TASK TO CARRY OUT. Return each line of the entries that holds the string "information".

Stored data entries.

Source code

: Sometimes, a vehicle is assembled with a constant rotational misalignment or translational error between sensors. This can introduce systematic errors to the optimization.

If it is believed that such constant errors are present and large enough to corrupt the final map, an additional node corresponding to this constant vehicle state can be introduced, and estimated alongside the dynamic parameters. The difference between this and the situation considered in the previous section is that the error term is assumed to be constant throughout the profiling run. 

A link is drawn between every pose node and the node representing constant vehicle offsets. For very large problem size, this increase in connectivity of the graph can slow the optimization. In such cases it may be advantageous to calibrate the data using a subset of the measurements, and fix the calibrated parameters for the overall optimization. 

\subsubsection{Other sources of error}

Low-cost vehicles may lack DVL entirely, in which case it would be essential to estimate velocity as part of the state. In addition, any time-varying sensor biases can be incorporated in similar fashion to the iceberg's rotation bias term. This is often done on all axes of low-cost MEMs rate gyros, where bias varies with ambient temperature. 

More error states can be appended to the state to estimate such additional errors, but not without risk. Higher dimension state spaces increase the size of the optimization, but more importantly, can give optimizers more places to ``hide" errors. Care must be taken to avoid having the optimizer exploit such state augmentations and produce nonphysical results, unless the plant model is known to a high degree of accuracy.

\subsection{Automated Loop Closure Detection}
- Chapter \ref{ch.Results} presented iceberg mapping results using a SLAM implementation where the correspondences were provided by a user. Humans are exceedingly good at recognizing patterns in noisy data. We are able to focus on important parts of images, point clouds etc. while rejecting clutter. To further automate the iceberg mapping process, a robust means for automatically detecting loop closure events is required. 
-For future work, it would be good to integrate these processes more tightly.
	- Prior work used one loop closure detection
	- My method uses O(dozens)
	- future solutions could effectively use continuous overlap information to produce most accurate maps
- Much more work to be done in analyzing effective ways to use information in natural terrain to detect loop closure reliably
==
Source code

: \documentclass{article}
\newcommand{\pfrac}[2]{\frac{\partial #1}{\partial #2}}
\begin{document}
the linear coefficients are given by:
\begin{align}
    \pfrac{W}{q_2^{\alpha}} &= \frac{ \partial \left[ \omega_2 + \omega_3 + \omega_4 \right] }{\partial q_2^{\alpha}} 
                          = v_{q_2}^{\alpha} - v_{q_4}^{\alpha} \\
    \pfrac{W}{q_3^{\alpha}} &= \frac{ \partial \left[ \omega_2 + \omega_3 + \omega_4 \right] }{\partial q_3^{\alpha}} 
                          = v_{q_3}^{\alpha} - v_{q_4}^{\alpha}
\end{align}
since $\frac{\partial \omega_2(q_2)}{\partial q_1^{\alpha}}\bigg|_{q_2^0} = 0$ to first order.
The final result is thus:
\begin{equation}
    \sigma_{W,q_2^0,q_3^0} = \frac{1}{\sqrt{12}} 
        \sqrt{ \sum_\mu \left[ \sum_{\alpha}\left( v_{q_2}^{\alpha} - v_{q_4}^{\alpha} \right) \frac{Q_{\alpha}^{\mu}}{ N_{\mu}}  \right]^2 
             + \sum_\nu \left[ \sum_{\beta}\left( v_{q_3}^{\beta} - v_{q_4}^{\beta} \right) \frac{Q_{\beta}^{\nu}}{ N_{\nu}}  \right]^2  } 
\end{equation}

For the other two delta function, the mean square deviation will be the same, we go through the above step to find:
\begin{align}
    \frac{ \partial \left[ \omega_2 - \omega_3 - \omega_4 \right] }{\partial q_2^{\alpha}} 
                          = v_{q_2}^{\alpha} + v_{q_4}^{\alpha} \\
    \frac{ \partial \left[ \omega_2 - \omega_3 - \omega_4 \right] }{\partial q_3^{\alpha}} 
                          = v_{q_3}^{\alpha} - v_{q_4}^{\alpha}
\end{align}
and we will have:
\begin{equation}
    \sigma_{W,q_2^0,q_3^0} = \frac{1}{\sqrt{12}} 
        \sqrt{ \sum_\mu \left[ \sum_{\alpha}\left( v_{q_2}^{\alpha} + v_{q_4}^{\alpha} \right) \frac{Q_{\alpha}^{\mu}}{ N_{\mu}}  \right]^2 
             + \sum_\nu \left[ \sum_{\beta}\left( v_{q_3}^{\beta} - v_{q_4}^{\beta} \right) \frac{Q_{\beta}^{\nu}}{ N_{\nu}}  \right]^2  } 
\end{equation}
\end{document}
---
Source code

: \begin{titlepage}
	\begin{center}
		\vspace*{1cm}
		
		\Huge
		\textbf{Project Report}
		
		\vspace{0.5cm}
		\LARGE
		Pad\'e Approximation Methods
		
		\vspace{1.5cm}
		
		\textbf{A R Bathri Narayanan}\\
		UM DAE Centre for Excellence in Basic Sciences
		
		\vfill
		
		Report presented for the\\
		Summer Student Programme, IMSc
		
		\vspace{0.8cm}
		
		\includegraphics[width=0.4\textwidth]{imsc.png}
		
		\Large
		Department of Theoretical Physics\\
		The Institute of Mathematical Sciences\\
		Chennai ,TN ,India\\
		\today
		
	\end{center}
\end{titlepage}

REPLY TO THE TASK.
	- future solutions could effectively use continuous overlap information to produce most accurate maps
- Much more work to be done in analyzing effective ways to use information in natural terrain to detect loop closure reliably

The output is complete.